§ GOAL OF THE EXERCISE
Below are some entries. Repeat exactly the lines from the one with "### **Performance Benchmarks**" through the one with "### **Academic Sources**", and only those.

*-*-*

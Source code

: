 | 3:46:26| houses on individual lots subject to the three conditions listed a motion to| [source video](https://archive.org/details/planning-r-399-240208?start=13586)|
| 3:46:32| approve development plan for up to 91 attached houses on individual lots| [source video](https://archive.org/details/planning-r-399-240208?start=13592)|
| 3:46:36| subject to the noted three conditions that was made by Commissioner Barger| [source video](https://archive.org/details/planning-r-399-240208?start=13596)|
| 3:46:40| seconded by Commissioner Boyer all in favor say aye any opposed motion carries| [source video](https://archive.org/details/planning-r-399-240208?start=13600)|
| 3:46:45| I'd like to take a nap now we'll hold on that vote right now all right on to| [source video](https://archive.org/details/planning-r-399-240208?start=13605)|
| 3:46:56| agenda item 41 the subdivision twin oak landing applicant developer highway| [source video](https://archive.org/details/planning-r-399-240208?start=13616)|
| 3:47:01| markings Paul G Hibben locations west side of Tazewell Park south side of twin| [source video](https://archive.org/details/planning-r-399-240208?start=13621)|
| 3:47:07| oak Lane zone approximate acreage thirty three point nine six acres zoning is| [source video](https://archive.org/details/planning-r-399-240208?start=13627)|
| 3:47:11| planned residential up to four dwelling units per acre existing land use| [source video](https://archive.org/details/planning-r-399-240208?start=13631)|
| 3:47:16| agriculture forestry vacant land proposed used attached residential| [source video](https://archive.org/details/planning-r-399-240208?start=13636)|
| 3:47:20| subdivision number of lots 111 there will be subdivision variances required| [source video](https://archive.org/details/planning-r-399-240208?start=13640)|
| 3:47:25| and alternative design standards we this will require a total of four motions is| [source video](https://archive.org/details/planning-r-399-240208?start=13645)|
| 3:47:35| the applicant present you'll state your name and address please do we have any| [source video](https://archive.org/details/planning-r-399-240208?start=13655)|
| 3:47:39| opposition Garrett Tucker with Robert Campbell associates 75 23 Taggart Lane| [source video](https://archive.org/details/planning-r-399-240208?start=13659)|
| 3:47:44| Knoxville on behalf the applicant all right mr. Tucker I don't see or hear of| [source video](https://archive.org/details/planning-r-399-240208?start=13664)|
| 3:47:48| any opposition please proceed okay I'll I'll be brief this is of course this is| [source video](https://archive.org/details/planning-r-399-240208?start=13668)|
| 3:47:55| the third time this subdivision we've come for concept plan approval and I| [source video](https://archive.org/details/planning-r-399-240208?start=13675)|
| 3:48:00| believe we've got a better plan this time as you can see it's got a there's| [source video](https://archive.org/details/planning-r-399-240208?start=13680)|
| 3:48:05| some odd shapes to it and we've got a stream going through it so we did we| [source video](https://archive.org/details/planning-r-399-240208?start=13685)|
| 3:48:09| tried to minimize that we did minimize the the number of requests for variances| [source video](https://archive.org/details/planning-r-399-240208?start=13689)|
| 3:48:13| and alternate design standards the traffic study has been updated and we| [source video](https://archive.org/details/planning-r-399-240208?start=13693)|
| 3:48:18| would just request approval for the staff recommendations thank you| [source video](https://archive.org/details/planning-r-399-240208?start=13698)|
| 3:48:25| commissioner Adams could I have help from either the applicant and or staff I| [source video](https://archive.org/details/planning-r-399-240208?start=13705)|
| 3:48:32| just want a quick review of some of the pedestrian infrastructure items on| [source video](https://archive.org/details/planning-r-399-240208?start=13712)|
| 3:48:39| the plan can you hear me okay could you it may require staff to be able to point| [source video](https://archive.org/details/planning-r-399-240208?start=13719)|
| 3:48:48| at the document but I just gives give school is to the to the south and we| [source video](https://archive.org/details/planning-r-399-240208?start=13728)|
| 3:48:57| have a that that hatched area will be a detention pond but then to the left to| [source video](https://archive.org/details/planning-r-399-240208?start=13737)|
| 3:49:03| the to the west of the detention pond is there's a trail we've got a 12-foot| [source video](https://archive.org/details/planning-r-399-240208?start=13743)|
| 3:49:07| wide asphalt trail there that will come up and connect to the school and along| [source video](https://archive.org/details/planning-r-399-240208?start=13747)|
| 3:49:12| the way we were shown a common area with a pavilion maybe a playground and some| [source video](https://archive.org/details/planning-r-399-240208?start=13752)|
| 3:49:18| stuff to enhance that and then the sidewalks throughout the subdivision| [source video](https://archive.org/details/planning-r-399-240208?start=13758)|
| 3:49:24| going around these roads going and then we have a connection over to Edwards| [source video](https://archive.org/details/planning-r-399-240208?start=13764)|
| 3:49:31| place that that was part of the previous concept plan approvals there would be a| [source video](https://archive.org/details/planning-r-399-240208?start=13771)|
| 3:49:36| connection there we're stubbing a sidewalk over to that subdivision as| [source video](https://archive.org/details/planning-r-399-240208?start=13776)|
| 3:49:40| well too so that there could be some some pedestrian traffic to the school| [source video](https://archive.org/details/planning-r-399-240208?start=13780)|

*-*-*

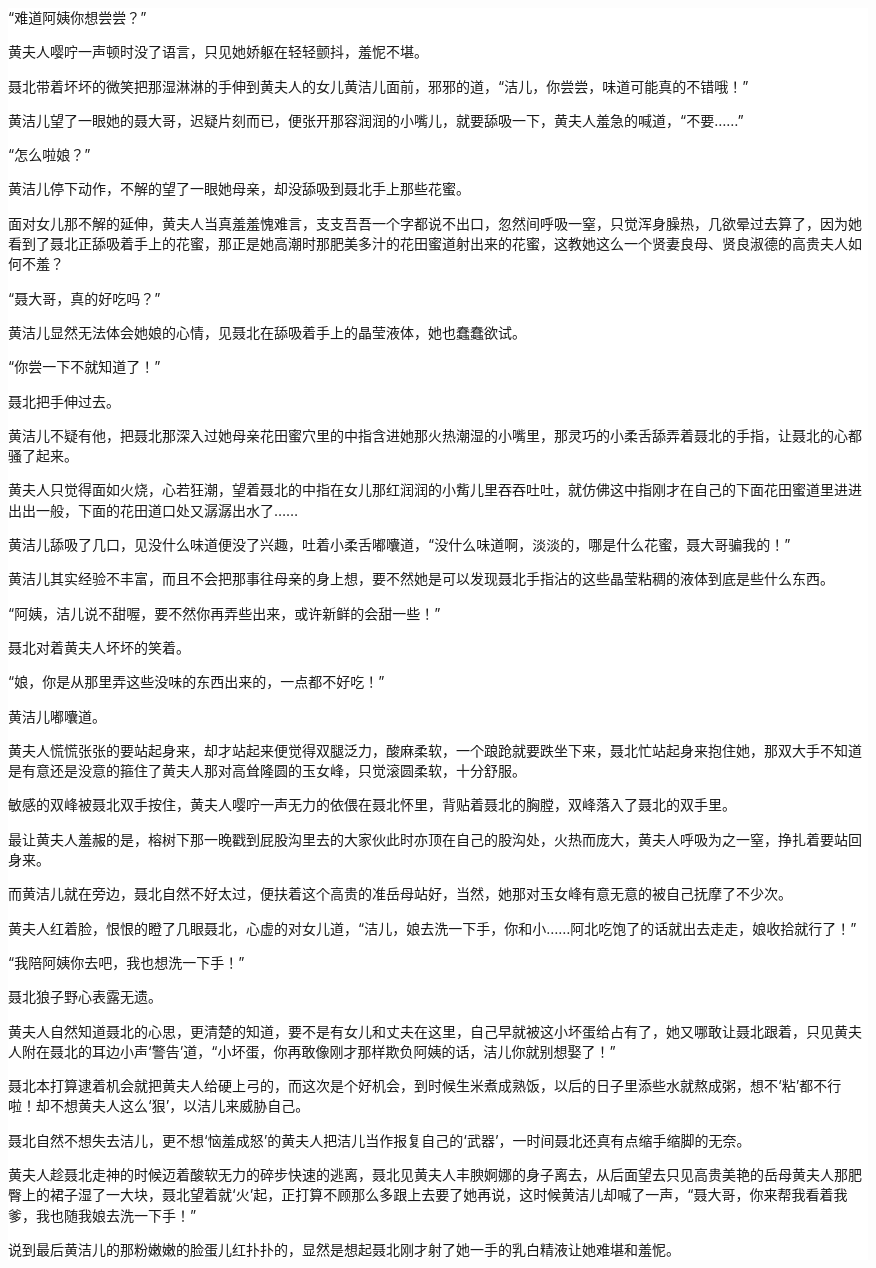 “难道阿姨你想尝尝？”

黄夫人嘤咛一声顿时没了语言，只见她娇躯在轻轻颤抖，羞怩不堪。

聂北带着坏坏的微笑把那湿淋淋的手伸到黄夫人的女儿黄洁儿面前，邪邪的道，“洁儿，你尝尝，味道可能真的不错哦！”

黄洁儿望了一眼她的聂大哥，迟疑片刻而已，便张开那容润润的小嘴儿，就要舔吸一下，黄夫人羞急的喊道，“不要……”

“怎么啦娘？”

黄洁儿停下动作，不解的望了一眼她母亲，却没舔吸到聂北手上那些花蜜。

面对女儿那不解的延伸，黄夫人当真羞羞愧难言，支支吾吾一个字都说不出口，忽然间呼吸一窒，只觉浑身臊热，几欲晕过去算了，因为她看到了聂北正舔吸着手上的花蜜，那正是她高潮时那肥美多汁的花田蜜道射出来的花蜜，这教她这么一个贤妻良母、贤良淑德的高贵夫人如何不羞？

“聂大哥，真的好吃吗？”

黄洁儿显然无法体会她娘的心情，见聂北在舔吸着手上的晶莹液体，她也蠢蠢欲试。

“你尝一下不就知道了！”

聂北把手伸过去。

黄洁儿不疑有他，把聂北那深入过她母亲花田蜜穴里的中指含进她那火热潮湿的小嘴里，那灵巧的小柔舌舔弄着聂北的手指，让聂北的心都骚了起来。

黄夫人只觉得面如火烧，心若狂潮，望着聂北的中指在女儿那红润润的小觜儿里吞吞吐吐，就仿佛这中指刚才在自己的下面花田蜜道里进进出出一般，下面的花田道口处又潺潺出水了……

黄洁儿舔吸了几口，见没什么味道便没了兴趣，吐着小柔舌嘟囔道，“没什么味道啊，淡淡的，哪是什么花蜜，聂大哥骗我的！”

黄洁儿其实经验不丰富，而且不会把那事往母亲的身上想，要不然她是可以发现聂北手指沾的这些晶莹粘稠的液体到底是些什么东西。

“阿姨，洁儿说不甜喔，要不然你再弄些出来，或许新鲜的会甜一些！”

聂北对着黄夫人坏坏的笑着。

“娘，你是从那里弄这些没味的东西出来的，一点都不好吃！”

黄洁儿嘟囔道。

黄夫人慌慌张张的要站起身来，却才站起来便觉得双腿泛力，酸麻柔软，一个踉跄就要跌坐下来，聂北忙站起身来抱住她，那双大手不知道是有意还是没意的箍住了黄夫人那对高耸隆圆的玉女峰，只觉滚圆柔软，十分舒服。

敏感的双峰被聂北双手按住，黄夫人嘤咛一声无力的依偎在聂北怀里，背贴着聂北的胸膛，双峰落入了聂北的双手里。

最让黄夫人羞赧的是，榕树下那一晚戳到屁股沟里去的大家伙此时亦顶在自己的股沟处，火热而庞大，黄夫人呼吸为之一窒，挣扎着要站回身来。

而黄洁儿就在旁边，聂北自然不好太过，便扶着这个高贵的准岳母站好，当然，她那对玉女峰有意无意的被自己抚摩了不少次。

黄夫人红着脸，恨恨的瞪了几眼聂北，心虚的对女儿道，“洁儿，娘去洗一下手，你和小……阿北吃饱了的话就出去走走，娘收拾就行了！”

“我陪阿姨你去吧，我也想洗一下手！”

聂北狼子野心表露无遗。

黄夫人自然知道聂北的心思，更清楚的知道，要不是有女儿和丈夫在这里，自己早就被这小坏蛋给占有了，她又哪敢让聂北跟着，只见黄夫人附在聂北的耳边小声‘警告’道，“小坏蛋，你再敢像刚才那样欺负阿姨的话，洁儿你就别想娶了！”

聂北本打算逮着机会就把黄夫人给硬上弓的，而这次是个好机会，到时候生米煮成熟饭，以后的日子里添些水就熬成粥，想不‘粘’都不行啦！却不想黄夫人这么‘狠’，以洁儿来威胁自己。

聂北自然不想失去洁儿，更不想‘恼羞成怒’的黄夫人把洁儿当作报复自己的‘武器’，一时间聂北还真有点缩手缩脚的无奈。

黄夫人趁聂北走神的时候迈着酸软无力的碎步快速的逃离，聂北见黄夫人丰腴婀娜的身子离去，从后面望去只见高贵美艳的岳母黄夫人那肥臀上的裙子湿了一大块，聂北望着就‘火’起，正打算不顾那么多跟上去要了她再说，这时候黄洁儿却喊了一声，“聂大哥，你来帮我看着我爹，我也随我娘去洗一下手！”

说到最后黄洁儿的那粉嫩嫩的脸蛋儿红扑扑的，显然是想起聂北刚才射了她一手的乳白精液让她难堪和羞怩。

*-*-*

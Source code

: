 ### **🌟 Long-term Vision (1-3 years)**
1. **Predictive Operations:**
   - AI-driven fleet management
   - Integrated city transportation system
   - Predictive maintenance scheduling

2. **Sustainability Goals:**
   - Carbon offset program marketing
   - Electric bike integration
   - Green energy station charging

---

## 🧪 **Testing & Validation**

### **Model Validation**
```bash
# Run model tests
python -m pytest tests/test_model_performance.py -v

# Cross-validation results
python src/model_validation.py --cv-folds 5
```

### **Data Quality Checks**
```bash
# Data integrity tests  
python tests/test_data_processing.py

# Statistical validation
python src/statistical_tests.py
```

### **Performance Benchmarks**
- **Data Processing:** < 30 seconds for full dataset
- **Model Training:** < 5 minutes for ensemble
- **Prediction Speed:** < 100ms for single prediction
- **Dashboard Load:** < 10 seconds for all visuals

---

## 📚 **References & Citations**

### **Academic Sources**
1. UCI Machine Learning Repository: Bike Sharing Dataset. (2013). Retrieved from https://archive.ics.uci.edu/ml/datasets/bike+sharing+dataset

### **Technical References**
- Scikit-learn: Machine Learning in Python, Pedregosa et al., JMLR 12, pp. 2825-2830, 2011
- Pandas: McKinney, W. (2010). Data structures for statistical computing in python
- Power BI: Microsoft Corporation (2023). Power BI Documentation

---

*-*-*

§ SOLUTION BELOW
### **Performance Benchmarks**
- **Data Processing:** < 30 seconds for full dataset
- **Model Training:** < 5 minutes for ensemble
- **Prediction Speed:** < 100ms for single prediction
- **Dashboard Load:** < 10 seconds for all visuals

---

## 📚 **References & Citations**

### **Academic Sources**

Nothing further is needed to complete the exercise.